TASK GOAL »
Only the records, repeated exactly, should make up the response.

RECORDS SUPPLIED »
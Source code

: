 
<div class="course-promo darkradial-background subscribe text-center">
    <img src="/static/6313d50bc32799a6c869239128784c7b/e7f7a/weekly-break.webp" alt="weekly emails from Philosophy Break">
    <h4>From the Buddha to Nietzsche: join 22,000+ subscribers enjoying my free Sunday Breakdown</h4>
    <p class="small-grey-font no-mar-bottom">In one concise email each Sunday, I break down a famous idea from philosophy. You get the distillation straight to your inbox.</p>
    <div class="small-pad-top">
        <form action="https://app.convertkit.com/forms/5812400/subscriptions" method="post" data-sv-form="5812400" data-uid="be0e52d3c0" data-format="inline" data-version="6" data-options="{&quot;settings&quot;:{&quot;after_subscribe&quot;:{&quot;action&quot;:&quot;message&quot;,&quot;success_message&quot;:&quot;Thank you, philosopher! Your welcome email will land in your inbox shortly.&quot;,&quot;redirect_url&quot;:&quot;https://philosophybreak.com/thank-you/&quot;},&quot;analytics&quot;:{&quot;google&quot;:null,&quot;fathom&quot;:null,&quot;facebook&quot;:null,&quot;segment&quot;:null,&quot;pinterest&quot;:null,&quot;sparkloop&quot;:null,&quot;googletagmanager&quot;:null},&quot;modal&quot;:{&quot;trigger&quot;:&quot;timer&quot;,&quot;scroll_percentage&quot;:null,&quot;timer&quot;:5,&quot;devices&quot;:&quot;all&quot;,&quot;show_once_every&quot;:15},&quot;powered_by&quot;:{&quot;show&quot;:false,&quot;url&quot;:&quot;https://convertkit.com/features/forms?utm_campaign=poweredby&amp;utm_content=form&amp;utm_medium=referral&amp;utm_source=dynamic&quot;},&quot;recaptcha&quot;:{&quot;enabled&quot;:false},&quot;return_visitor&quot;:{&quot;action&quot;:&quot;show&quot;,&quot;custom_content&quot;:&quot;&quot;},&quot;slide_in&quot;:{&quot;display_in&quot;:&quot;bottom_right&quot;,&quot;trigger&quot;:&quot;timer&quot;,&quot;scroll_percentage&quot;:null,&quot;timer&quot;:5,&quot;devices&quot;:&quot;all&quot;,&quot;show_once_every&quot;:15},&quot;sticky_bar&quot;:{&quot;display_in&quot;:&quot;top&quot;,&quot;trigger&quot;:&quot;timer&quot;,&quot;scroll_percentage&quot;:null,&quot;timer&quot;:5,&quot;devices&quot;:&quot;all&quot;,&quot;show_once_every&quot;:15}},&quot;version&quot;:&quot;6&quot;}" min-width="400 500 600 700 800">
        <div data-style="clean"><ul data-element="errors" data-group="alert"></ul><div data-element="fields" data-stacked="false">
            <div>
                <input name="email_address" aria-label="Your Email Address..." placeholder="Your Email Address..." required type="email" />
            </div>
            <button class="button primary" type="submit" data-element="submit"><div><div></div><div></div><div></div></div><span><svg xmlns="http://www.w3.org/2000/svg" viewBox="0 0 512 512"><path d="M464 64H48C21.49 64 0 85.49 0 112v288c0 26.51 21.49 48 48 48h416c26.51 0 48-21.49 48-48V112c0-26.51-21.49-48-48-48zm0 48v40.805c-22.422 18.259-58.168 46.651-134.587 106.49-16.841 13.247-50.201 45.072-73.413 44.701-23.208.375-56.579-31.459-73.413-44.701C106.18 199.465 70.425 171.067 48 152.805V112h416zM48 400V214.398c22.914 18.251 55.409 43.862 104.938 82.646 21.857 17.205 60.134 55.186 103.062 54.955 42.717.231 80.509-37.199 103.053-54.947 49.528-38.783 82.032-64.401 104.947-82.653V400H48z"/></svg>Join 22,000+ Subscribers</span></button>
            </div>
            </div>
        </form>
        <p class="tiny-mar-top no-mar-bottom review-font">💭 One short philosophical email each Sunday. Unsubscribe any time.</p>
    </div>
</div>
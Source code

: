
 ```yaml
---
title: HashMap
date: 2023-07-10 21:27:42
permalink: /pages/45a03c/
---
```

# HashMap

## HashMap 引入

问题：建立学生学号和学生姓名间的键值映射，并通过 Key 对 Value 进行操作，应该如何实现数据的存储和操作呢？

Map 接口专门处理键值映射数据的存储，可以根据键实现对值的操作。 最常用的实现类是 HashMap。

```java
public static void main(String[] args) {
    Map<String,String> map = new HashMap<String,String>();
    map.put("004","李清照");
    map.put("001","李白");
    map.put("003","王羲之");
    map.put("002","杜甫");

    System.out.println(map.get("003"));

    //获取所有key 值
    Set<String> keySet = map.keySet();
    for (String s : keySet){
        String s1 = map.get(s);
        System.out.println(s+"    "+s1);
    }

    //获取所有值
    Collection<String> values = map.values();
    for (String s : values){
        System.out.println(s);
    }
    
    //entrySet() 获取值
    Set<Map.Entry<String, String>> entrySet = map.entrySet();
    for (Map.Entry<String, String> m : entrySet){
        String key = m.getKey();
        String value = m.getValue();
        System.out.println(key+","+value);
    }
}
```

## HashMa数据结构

COMPLETED EXERCISE »
Source code

: 
<div class="course-promo darkradial-background subscribe text-center">
    <img src="/static/6313d50bc32799a6c869239128784c7b/e7f7a/weekly-break.webp" alt="weekly emails from Philosophy Break">
    <h4>From the Buddha to Nietzsche: join 22,000+ subscribers enjoying my free Sunday Breakdown</h4>
    <p class="small-grey-font no-mar-bottom">In one concise email each Sunday, I break down a famous idea from philosophy. You get the distillation straight to your inbox.</p>
    <div class="small-pad-top">
        <form action="https://app.convertkit.com/forms/5812400/subscriptions" method="post" data-sv-form="5812400" data-uid="be0e52d3c0" data-format="inline" data-version="6" data-options="{&quot;settings&quot;:{&quot;after_subscribe&quot;:{&quot;action&quot;:&quot;message&quot;,&quot;success_message&quot;:&quot;Thank you, philosopher! Your welcome email will land in your inbox shortly.&quot;,&quot;redirect_url&quot;:&quot;https://philosophybreak.com/thank-you/&quot;},&quot;analytics&quot;:{&quot;google&quot;:null,&quot;fathom&quot;:null,&quot;facebook&quot;:null,&quot;segment&quot;:null,&quot;pinterest&quot;:null,&quot;sparkloop&quot;:null,&quot;googletagmanager&quot;:null},&quot;modal&quot;:{&quot;trigger&quot;:&quot;timer&quot;,&quot;scroll_percentage&quot;:null,&quot;timer&quot;:5,&quot;devices&quot;:&quot;all&quot;,&quot;show_once_every&quot;:15},&quot;powered_by&quot;:{&quot;show&quot;:false,&quot;url&quot;:&quot;https://convertkit.com/features/forms?utm_campaign=poweredby&amp;utm_content=form&amp;utm_medium=referral&amp;utm_source=dynamic&quot;},&quot;recaptcha&quot;:{&quot;enabled&quot;:false},&quot;return_visitor&quot;:{&quot;action&quot;:&quot;show&quot;,&quot;custom_content&quot;:&quot;&quot;},&quot;slide_in&quot;:{&quot;display_in&quot;:&quot;bottom_right&quot;,&quot;trigger&quot;:&quot;timer&quot;,&quot;scroll_percentage&quot;:null,&quot;timer&quot;:5,&quot;devices&quot;:&quot;all&quot;,&quot;show_once_every&quot;:15},&quot;sticky_bar&quot;:{&quot;display_in&quot;:&quot;top&quot;,&quot;trigger&quot;:&quot;timer&quot;,&quot;scroll_percentage&quot;:null,&quot;timer&quot;:5,&quot;devices&quot;:&quot;all&quot;,&quot;show_once_every&quot;:15}},&quot;version&quot;:&quot;6&quot;}" min-width="400 500 600 700 800">
        <div data-style="clean"><ul data-element="errors" data-group="alert"></ul><div data-element="fields" data-stacked="false">
            <div>
                <input name="email_address" aria-label="Your Email Address..." placeholder="Your Email Address..." required type="email" />
            </div>
            <button class="button primary" type="submit" data-element="submit"><div><div></div><div></div><div></div></div><span><svg xmlns="http://www.w3.org/2000/svg" viewBox="0 0 512 512"><path d="M464 64H48C21.49 64 0 85.49 0 112v288c0 26.51 21.49 48 48 48h416c26.51 0 48-21.49 48-48V112c0-26.51-21.49-48-48-48zm0 48v40.805c-22.422 18.259-58.168 46.651-134.587 106.49-16.841 13.247-50.201 45.072-73.413 44.701-23.208.375-56.579-31.459-73.413-44.701C106.18 199.465 70.425 171.067 48 152.805V112h416zM48 400V214.398c22.914 18.251 55.409 43.862 104.938 82.646 21.857 17.205 60.134 55.186 103.062 54.955 42.717.231 80.509-37.199 103.053-54.947 49.528-38.783 82.032-64.401 104.947-82.653V400H48z"/></svg>Join 22,000+ Subscribers</span></button>
            </div>
            </div>
        </form>
        <p class="tiny-mar-top no-mar-bottom review-font">💭 One short philosophical email each Sunday. Unsubscribe any time.</p>
    </div>
</div>
Source code

:
 ```yaml
---
title: HashMap
date: 2023-07-10 21:27:42
permalink: /pages/45a03c/
---
```

# HashMap

## HashMap 引入

问题：建立学生学号和学生姓名间的键值映射，并通过 Key 对 Value 进行操作，应该如何实现数据的存储和操作呢？

Map 接口专门处理键值映射数据的存储，可以根据键实现对值的操作。 最常用的实现类是 HashMap。

```java
public static void main(String[] args) {
    Map<String,String> map = new HashMap<String,String>();
    map.put("004","李清照");
    map.put("001","李白");
    map.put("003","王羲之");
    map.put("002","杜甫");

    System.out.println(map.get("003"));

    //获取所有key 值
    Set<String> keySet = map.keySet();
    for (String s : keySet){
        String s1 = map.get(s);
        System.out.println(s+"    "+s1);
    }

    //获取所有值
    Collection<String> values = map.values();
    for (String s : values){
        System.out.println(s);
    }
    
    //entrySet() 获取值
    Set<Map.Entry<String, String>> entrySet = map.entrySet();
    for (Map.Entry<String, String> m : entrySet){
        String key = m.getKey();
        String value = m.getValue();
        System.out.println(key+","+value);
    }
}
```

## HashMa数据结构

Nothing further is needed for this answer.